## A Constant-Space Model of Computation for First-Order Queries

- DIMACS Center - Room 431
- Busch Campus
- Piscataway, New Jersey
- November 8, 1995 at **1:00** PM

### Abstract:

We present a natural model of computation for constant-space serial
algorithms. It differs from the classical finite-state machine in
subtle but important ways. Instead of a single head and finite
control, the input is accessed using multiple heads with an oblivious
control. The actual boolean data calculations are performed
separately, and have a read-once restriction imposed upon them. We
argue that this approach of measuring read/write work space is more
intuitively accurate, and describe it in ordinary terms by a simple
deterministic machine with a sequential programming language.
Our model captures first-order logical expressibility, which in the
presence of arithmetic is known to coincide with constant-time
parallel computability (uniform AC^0).
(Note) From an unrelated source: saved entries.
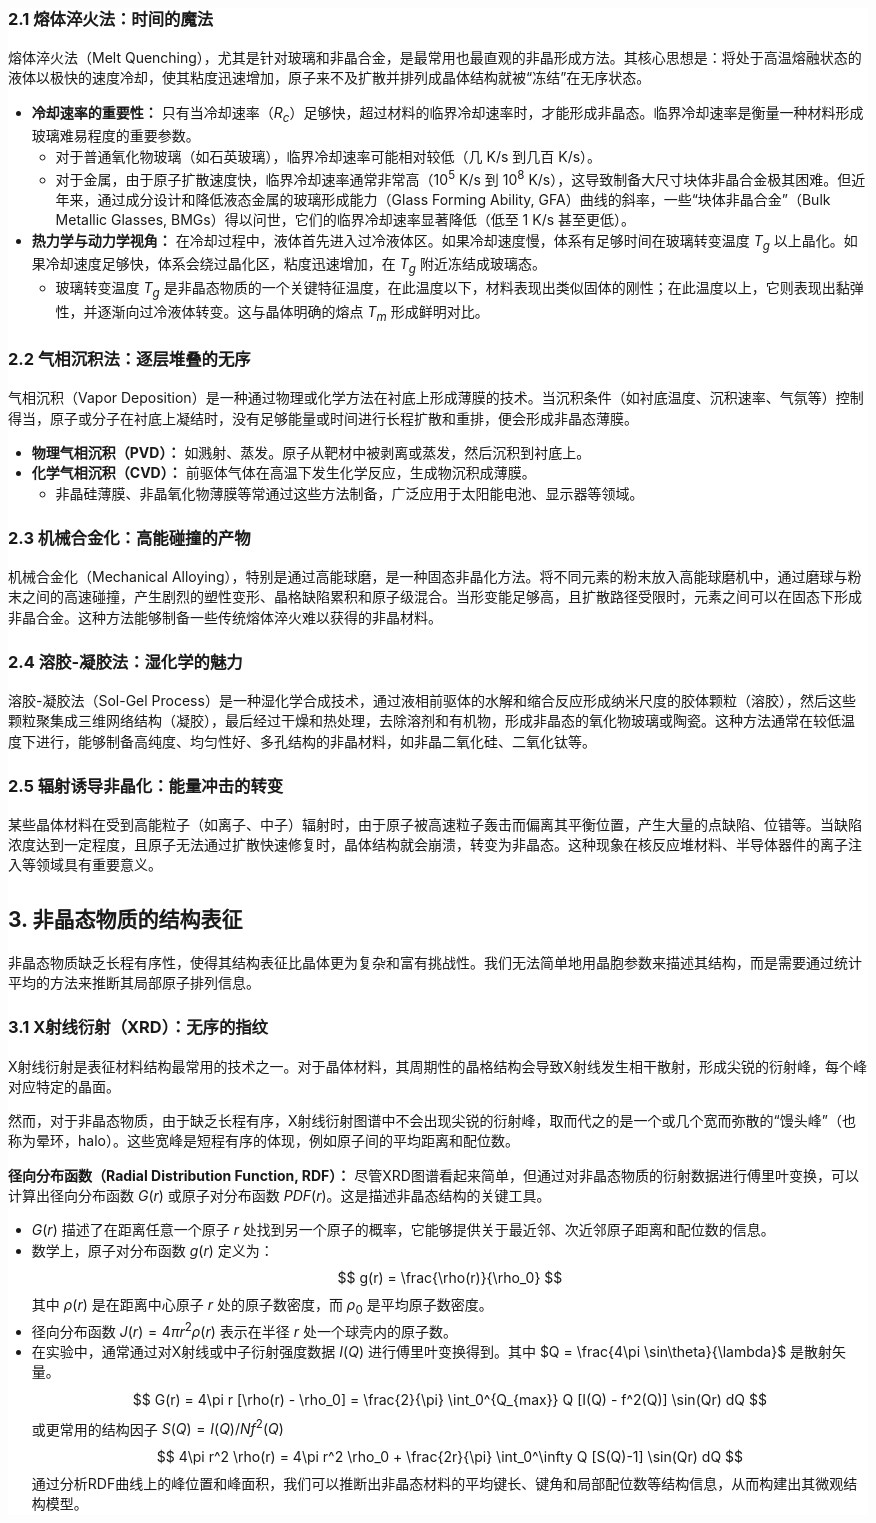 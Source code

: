 ### 2.1 熔体淬火法：时间的魔法

熔体淬火法（Melt Quenching），尤其是针对玻璃和非晶合金，是最常用也最直观的非晶形成方法。其核心思想是：将处于高温熔融状态的液体以极快的速度冷却，使其粘度迅速增加，原子来不及扩散并排列成晶体结构就被“冻结”在无序状态。

*   **冷却速率的重要性：** 只有当冷却速率（$R_c$）足够快，超过材料的临界冷却速率时，才能形成非晶态。临界冷却速率是衡量一种材料形成玻璃难易程度的重要参数。
    *   对于普通氧化物玻璃（如石英玻璃），临界冷却速率可能相对较低（几 K/s 到几百 K/s）。
    *   对于金属，由于原子扩散速度快，临界冷却速率通常非常高（$10^5$ K/s 到 $10^8$ K/s），这导致制备大尺寸块体非晶合金极其困难。但近年来，通过成分设计和降低液态金属的玻璃形成能力（Glass Forming Ability, GFA）曲线的斜率，一些“块体非晶合金”（Bulk Metallic Glasses, BMGs）得以问世，它们的临界冷却速率显著降低（低至 1 K/s 甚至更低）。
*   **热力学与动力学视角：** 在冷却过程中，液体首先进入过冷液体区。如果冷却速度慢，体系有足够时间在玻璃转变温度 $T_g$ 以上晶化。如果冷却速度足够快，体系会绕过晶化区，粘度迅速增加，在 $T_g$ 附近冻结成玻璃态。
    *   玻璃转变温度 $T_g$ 是非晶态物质的一个关键特征温度，在此温度以下，材料表现出类似固体的刚性；在此温度以上，它则表现出黏弹性，并逐渐向过冷液体转变。这与晶体明确的熔点 $T_m$ 形成鲜明对比。

### 2.2 气相沉积法：逐层堆叠的无序

气相沉积（Vapor Deposition）是一种通过物理或化学方法在衬底上形成薄膜的技术。当沉积条件（如衬底温度、沉积速率、气氛等）控制得当，原子或分子在衬底上凝结时，没有足够能量或时间进行长程扩散和重排，便会形成非晶态薄膜。

*   **物理气相沉积（PVD）：** 如溅射、蒸发。原子从靶材中被剥离或蒸发，然后沉积到衬底上。
*   **化学气相沉积（CVD）：** 前驱体气体在高温下发生化学反应，生成物沉积成薄膜。
    *   非晶硅薄膜、非晶氧化物薄膜等常通过这些方法制备，广泛应用于太阳能电池、显示器等领域。

### 2.3 机械合金化：高能碰撞的产物

机械合金化（Mechanical Alloying），特别是通过高能球磨，是一种固态非晶化方法。将不同元素的粉末放入高能球磨机中，通过磨球与粉末之间的高速碰撞，产生剧烈的塑性变形、晶格缺陷累积和原子级混合。当形变能足够高，且扩散路径受限时，元素之间可以在固态下形成非晶合金。这种方法能够制备一些传统熔体淬火难以获得的非晶材料。

### 2.4 溶胶-凝胶法：湿化学的魅力

溶胶-凝胶法（Sol-Gel Process）是一种湿化学合成技术，通过液相前驱体的水解和缩合反应形成纳米尺度的胶体颗粒（溶胶），然后这些颗粒聚集成三维网络结构（凝胶），最后经过干燥和热处理，去除溶剂和有机物，形成非晶态的氧化物玻璃或陶瓷。这种方法通常在较低温度下进行，能够制备高纯度、均匀性好、多孔结构的非晶材料，如非晶二氧化硅、二氧化钛等。

### 2.5 辐射诱导非晶化：能量冲击的转变

某些晶体材料在受到高能粒子（如离子、中子）辐射时，由于原子被高速粒子轰击而偏离其平衡位置，产生大量的点缺陷、位错等。当缺陷浓度达到一定程度，且原子无法通过扩散快速修复时，晶体结构就会崩溃，转变为非晶态。这种现象在核反应堆材料、半导体器件的离子注入等领域具有重要意义。

## 3. 非晶态物质的结构表征

非晶态物质缺乏长程有序性，使得其结构表征比晶体更为复杂和富有挑战性。我们无法简单地用晶胞参数来描述其结构，而是需要通过统计平均的方法来推断其局部原子排列信息。

### 3.1 X射线衍射（XRD）：无序的指纹

X射线衍射是表征材料结构最常用的技术之一。对于晶体材料，其周期性的晶格结构会导致X射线发生相干散射，形成尖锐的衍射峰，每个峰对应特定的晶面。

然而，对于非晶态物质，由于缺乏长程有序，X射线衍射图谱中不会出现尖锐的衍射峰，取而代之的是一个或几个宽而弥散的“馒头峰”（也称为晕环，halo）。这些宽峰是短程有序的体现，例如原子间的平均距离和配位数。

**径向分布函数（Radial Distribution Function, RDF）：** 尽管XRD图谱看起来简单，但通过对非晶态物质的衍射数据进行傅里叶变换，可以计算出径向分布函数 $G(r)$ 或原子对分布函数 $PDF(r)$。这是描述非晶态结构的关键工具。

*   $G(r)$ 描述了在距离任意一个原子 $r$ 处找到另一个原子的概率，它能够提供关于最近邻、次近邻原子距离和配位数的信息。
*   数学上，原子对分布函数 $g(r)$ 定义为：
    $$ g(r) = \frac{\rho(r)}{\rho_0} $$
    其中 $\rho(r)$ 是在距离中心原子 $r$ 处的原子数密度，而 $\rho_0$ 是平均原子数密度。
*   径向分布函数 $J(r) = 4\pi r^2 \rho(r)$ 表示在半径 $r$ 处一个球壳内的原子数。
*   在实验中，通常通过对X射线或中子衍射强度数据 $I(Q)$ 进行傅里叶变换得到。其中 $Q = \frac{4\pi \sin\theta}{\lambda}$ 是散射矢量。
    $$ G(r) = 4\pi r [\rho(r) - \rho_0] = \frac{2}{\pi} \int_0^{Q_{max}} Q [I(Q) - f^2(Q)] \sin(Qr) dQ $$
    或更常用的结构因子 $S(Q) = I(Q)/Nf^2(Q)$
    $$ 4\pi r^2 \rho(r) = 4\pi r^2 \rho_0 + \frac{2r}{\pi} \int_0^\infty Q [S(Q)-1] \sin(Qr) dQ $$
    通过分析RDF曲线上的峰位置和峰面积，我们可以推断出非晶态材料的平均键长、键角和局部配位数等结构信息，从而构建出其微观结构模型。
This
parallel-time/serial-space duality will be illustrated most
beautifully by the example of binary addition, for which our main
theorem constructively yields the carry look-ahead algorithm from the
bit-serial (elementary school) algorithm. There also appear to be
connections between space measurement in this model and quanta of
information. This reinforces the notion that first-order logic is a
machine-independent query language, and may also give possible
insights into space-bounded quantum computation. Extensions to
constant-depth threshold circuits (uniform TC^0) and ALOGTIME (uniform
NC^1) will also be discussed.